◆ **Exercise**
All of the lines below need to be copied exactly, apart from the pictures.

◆ **Information**
□ □ □ □
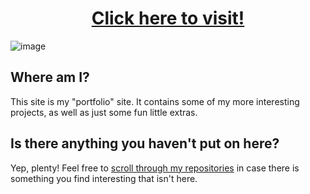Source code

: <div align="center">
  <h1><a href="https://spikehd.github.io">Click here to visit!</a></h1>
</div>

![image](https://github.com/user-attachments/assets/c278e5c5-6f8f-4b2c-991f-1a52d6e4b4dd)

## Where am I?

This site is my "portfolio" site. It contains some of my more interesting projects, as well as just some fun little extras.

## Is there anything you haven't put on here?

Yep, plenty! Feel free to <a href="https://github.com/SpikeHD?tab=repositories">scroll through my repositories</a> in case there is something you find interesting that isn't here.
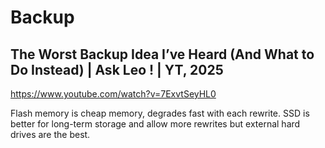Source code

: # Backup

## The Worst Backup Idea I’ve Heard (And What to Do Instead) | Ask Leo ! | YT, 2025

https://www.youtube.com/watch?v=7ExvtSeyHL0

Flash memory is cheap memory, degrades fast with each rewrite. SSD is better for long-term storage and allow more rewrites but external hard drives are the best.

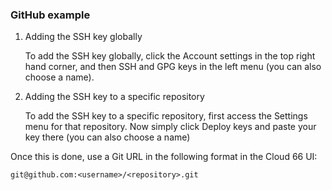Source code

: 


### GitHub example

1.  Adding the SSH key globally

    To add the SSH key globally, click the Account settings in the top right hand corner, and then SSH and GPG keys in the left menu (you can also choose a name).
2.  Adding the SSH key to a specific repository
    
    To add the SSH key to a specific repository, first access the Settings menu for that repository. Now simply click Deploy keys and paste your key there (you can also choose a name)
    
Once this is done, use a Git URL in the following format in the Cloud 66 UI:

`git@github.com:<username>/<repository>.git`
□ □ □ □
◆ **Output below**
Source code

: <div align="center">
  <h1><a href="https://spikehd.github.io">Click here to visit!</a></h1>
</div>

![image](https://github.com/user-attachments/assets/c278e5c5-6f8f-4b2c-991f-1a52d6e4b4dd)

## Where am I?

This site is my "portfolio" site. It contains some of my more interesting projects, as well as just some fun little extras.

## Is there anything you haven't put on here?

Yep, plenty! Feel free to <a href="https://github.com/SpikeHD?tab=repositories">scroll through my repositories</a> in case there is something you find interesting that isn't here.
Source code

: # Backup

## The Worst Backup Idea I’ve Heard (And What to Do Instead) | Ask Leo ! | YT, 2025

https://www.youtube.com/watch?v=7ExvtSeyHL0

Flash memory is cheap memory, degrades fast with each rewrite. SSD is better for long-term storage and allow more rewrites but external hard drives are the best.

Source code

: 


### GitHub example

1.  Adding the SSH key globally

    To add the SSH key globally, click the Account settings in the top right hand corner, and then SSH and GPG keys in the left menu (you can also choose a name).
2.  Adding the SSH key to a specific repository
    
    To add the SSH key to a specific repository, first access the Settings menu for that repository. Now simply click Deploy keys and paste your key there (you can also choose a name)
    
Once this is done, use a Git URL in the following format in the Cloud 66 UI:

`git@github.com:<username>/<repository>.git`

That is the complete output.